Tag Archives: Germany

The State of the World: Germany’s Strategy

Mr. George Friedman is the CEO and chief intelligence officer of Stratfor, a private intelligence company located in Austin, TX.

This article is published here in by permission of Stratfor.

The idea of Germany having an independent national strategy runs counter to everything that Germany has wanted to be since World War II and everything the world has wanted from Germany. In a way, the entire structure of modern Europe was created to take advantage of Germany’s economic dynamism while avoiding the threat of German domination. In writing about German strategy, I am raising the possibility that the basic structure of Western Europe since World War II and of Europe as a whole since 1991 is coming to a close.

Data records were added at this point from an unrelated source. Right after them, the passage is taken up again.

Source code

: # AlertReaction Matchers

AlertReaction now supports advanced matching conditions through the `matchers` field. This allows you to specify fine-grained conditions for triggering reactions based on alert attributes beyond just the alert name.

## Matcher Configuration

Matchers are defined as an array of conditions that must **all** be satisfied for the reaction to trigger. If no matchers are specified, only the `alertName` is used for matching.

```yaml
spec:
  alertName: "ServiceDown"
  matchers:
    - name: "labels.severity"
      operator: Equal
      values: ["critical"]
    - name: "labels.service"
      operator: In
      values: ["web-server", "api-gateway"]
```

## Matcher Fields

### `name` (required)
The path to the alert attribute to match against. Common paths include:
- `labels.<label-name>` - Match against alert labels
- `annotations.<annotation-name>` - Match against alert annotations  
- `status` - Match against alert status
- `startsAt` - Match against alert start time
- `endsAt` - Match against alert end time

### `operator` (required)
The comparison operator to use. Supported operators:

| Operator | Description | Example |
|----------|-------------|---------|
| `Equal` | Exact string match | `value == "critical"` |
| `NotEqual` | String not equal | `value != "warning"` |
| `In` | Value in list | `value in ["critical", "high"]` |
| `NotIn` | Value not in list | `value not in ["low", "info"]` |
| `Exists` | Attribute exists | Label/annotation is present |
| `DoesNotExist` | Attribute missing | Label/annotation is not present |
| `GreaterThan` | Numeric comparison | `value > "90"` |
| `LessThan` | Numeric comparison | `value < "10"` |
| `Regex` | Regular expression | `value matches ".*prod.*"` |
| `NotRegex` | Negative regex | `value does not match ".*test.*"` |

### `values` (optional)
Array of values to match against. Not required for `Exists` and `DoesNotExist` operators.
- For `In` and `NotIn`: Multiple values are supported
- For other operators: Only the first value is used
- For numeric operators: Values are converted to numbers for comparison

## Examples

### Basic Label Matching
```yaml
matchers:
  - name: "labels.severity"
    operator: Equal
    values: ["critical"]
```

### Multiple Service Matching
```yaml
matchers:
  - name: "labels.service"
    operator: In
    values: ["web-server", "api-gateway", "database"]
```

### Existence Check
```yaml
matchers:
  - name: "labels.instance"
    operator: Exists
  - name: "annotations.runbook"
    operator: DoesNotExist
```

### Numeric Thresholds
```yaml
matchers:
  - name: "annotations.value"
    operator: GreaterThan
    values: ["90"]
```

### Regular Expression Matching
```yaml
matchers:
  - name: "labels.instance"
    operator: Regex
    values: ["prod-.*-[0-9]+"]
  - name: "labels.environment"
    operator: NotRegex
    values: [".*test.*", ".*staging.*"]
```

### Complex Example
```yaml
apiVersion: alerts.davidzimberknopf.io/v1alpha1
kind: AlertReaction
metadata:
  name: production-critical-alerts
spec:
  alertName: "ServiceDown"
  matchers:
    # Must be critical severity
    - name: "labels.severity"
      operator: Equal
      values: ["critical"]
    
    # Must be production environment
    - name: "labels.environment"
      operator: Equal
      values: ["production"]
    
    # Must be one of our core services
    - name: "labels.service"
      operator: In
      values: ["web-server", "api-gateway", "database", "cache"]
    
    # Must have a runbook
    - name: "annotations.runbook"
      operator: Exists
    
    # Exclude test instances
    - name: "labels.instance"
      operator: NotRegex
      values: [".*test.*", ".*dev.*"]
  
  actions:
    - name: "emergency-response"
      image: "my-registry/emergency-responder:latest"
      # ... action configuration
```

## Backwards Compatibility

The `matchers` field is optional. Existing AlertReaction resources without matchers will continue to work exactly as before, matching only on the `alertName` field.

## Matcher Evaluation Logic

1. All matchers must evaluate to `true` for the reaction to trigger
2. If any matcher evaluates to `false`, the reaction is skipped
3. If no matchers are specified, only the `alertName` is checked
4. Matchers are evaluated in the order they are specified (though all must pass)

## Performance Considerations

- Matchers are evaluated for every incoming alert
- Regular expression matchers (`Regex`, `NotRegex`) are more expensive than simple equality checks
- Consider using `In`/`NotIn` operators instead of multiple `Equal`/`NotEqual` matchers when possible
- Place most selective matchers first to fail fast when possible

If so, then the question is whether historical patterns of German strategy will emerge or something new is coming. It is, of course, always possible that the old post-war model can be preserved. Whichever it is, the future of German strategy is certainly the most important question in Europe and quite possibly in the world.

Origins of Germany’s Strategy

Before 1871, when Germany was fragmented into a large number of small states, it did not pose a challenge to Europe. Rather, it served as a buffer between France on one side and Russia and Austria on the other. Napoleon and his campaign to dominate Europe first changed the status of Germany, both overcoming the barrier and provoking the rise of Prussia, a powerful German entity. Prussia became instrumental in creating a united Germany in 1871, and with that, the geopolitics of Europe changed.

What had been a morass of states became not only a unified country but also the most economically dynamic country in Europe — and the one with the most substantial ground forces. Germany was also  inherently insecure. Lacking any real strategic depth, Germany could not survive a simultaneous attack by France and Russia. Therefore, Germany’s core strategy was to prevent the emergence of an alliance between France and Russia. However, in the event that there was no alliance between France and Russia, Germany was always tempted to solve the problem in a more controlled and secure way, by defeating France and ending the threat of an alliance. This is the strategy Germany has chosen for most of its existence.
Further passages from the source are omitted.